Знакомый город… Здесь когда-то два молодых учителя начинали свою работу в школе. Конечно, Мерв куда оживленнее сонного Бахардена, но после Ташкента жизнь в нем кажется беспросветной. И нет рядом друга, которому доверял… Разлука всегда горька, но никогда еще не чувствовал Кайгысыз так остро свое одиночество — Мухаммедкули учительствует в своем Бахардене, а ты тут шагай-вышагивай в чужой толпе. Изредка встречал Атабаев своих недавних учеников, они подросли, бежали, издали наскоро приветствуя его взмахом руки.
— А не пойти ли тебе конторщиком в банк? — спросил его однажды старший брат Агаджан. У него большие связи с купцами и русскими чиновниками. Он может устроить неудачника — пусть щелкает костяшками счетов, может быть, дурь из головы выбьется.
Утром Кайгысыз сел за конторку в комнате с зарешеченными окнами.
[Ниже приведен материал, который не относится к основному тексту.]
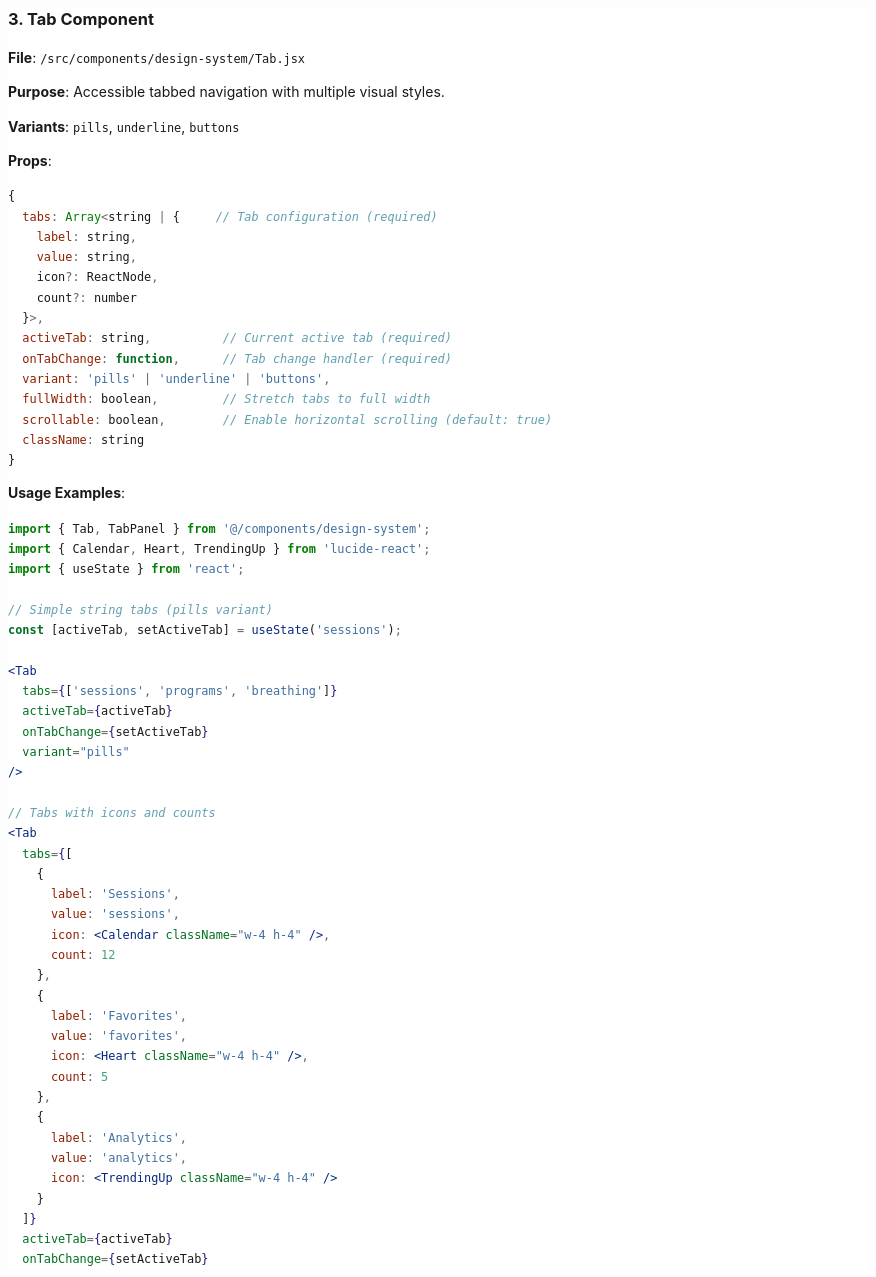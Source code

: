 
### 3. Tab Component
**File**: `/src/components/design-system/Tab.jsx`

**Purpose**: Accessible tabbed navigation with multiple visual styles.

**Variants**: `pills`, `underline`, `buttons`

**Props**:
```javascript
{
  tabs: Array<string | {     // Tab configuration (required)
    label: string,
    value: string,
    icon?: ReactNode,
    count?: number
  }>,
  activeTab: string,          // Current active tab (required)
  onTabChange: function,      // Tab change handler (required)
  variant: 'pills' | 'underline' | 'buttons',
  fullWidth: boolean,         // Stretch tabs to full width
  scrollable: boolean,        // Enable horizontal scrolling (default: true)
  className: string
}
```

**Usage Examples**:

```jsx
import { Tab, TabPanel } from '@/components/design-system';
import { Calendar, Heart, TrendingUp } from 'lucide-react';
import { useState } from 'react';

// Simple string tabs (pills variant)
const [activeTab, setActiveTab] = useState('sessions');

<Tab
  tabs={['sessions', 'programs', 'breathing']}
  activeTab={activeTab}
  onTabChange={setActiveTab}
  variant="pills"
/>

// Tabs with icons and counts
<Tab
  tabs={[
    {
      label: 'Sessions',
      value: 'sessions',
      icon: <Calendar className="w-4 h-4" />,
      count: 12
    },
    {
      label: 'Favorites',
      value: 'favorites',
      icon: <Heart className="w-4 h-4" />,
      count: 5
    },
    {
      label: 'Analytics',
      value: 'analytics',
      icon: <TrendingUp className="w-4 h-4" />
    }
  ]}
  activeTab={activeTab}
  onTabChange={setActiveTab}
```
Деревянная стойка, за ней посетители, у оконца другой чиновник — Иван Антоныч, русский старичок с черными сатиновыми нарукавниками. Он старше по чину бывшего учителя. Старик поглядел на туркмена из-под очков, молча кивнул головой и отвернулся.
Вот и началось безотрадное, существование, хуже ничего не придумаешь: бумаги, бумаги, бумаги… стакан чая, бумаги… стакан чая и стук костяшек на счетах…
Кайгысыза угнетали поиски несошедшихся в суточном журнале учета копеек, а счет шел на сотни тысяч. Теперь, когда пустыню пересекла железная дорога, Мерв превращался в торговый — транзитный и перевалочный— центр, второй по назначению после Асхабада. Вчитываясь в финансовые документы, Атабаев зримо ощущал, как идут по караванным тропам Каракумов каракуль, ковры, кошмы и хлопок на товарную станцию Мерва, как путешествует чай из Индии в Хиву, как движется из Хивинского ханства мерлушка, халаты, коровье масло… В сторону красноводского порта для России бегут товарные вагоны — в них шерсть и тот же хлопок. Уже под хлопковые посевы в Мервском уезде занята одна треть удобных земель — а все в руках дехканина кетмень и омач… Уже завели свои банковские счета два хлопкоочистительных завода, — в вечерних прогулках Атабаев добредал до них, они на окраине, а дальше их — темнеющая к ночи степь. Кайгысыз стоял у стены завода и сумрачно глядел вдаль, где за горизонтом — там где-то светится сейчас окошко сельского учителя Мухаммедкули…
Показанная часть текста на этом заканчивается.